In vivo Characterization of Endogenous Protein Interactomes in Drosophila Larval Brain, Using a CRISPR/Cas9-based Strategy and BioID-based Proximity Labeling.

Understanding protein-protein interactions (PPIs) and interactome networks is essential to reveal molecular mechanisms mediating various cellular processes. The most common method to study PPIs in vivo is affinity purification combined with mass spectrometry (AP-MS). Although AP-MS is a powerful method, loss of weak and transient interactions is still a major limitation. Proximity labeling (PL) techniques have been developed as alternatives to overcome these limitations. Proximity-dependent biotin identification (BioID) is one such widely used PL method. The first-generation BioID enzyme BirA*, a promiscuous bacterial biotin ligase, has been effectively used in cultured mammalian cells; however, relatively slow enzyme kinetics make it less effective for temporal analysis of protein interactions. In addition, BirA* exhibits reduced activity at temperatures below 37°C, further restricting its use in intact organisms cultured at lower optimal growth temperatures ( e.g., Drosophila melanogaster ).

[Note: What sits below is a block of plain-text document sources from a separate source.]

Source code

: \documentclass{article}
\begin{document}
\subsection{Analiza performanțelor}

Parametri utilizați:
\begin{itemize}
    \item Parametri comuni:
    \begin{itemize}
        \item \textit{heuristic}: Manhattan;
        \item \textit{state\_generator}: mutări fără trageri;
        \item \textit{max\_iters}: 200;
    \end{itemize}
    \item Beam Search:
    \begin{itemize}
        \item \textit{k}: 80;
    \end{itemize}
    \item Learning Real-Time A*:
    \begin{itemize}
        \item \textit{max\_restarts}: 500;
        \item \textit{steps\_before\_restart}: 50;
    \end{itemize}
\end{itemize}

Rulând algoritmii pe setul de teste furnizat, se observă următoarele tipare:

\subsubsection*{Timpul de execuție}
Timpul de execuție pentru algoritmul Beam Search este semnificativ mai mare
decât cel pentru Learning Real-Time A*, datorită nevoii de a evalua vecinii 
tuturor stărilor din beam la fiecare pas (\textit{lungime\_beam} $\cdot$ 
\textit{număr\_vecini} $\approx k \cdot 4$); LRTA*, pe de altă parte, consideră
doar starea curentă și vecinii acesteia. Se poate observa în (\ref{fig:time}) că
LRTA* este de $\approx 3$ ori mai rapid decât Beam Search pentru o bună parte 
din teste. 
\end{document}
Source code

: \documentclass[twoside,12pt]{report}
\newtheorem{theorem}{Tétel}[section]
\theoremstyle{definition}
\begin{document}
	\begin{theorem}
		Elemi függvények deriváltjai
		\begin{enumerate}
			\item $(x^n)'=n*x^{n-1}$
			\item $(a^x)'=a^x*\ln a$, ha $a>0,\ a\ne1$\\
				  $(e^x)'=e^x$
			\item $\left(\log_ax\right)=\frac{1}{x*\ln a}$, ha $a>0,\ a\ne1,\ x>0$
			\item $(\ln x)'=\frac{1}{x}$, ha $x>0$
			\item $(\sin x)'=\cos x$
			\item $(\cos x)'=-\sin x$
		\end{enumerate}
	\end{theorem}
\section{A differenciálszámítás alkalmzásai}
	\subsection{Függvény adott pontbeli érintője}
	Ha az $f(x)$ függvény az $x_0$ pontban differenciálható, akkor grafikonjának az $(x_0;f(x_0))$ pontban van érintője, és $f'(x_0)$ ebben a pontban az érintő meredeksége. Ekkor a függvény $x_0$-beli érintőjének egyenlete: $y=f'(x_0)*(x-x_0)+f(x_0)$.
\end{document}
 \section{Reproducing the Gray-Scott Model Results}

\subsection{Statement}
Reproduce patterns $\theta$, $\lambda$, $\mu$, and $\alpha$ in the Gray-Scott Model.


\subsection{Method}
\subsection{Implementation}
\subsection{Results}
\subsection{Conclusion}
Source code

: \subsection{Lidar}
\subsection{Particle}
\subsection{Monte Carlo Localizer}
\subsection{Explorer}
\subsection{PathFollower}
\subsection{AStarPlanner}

TurboID, miniTurbo, and BirA*-G3 are next generation BirA* variants with improved catalytic activity, allowing investigators to use this powerful tool in model systems such as flies. Here, we describe a detailed experimental workflow to efficiently identify the proximal proteome (proximitome) of a protein of interest (POI) in the Drosophila brain using CRISPR/Cas9-induced homology-directed repair (HDR) strategies to endogenously tag the POI with next generation BioID enzymes.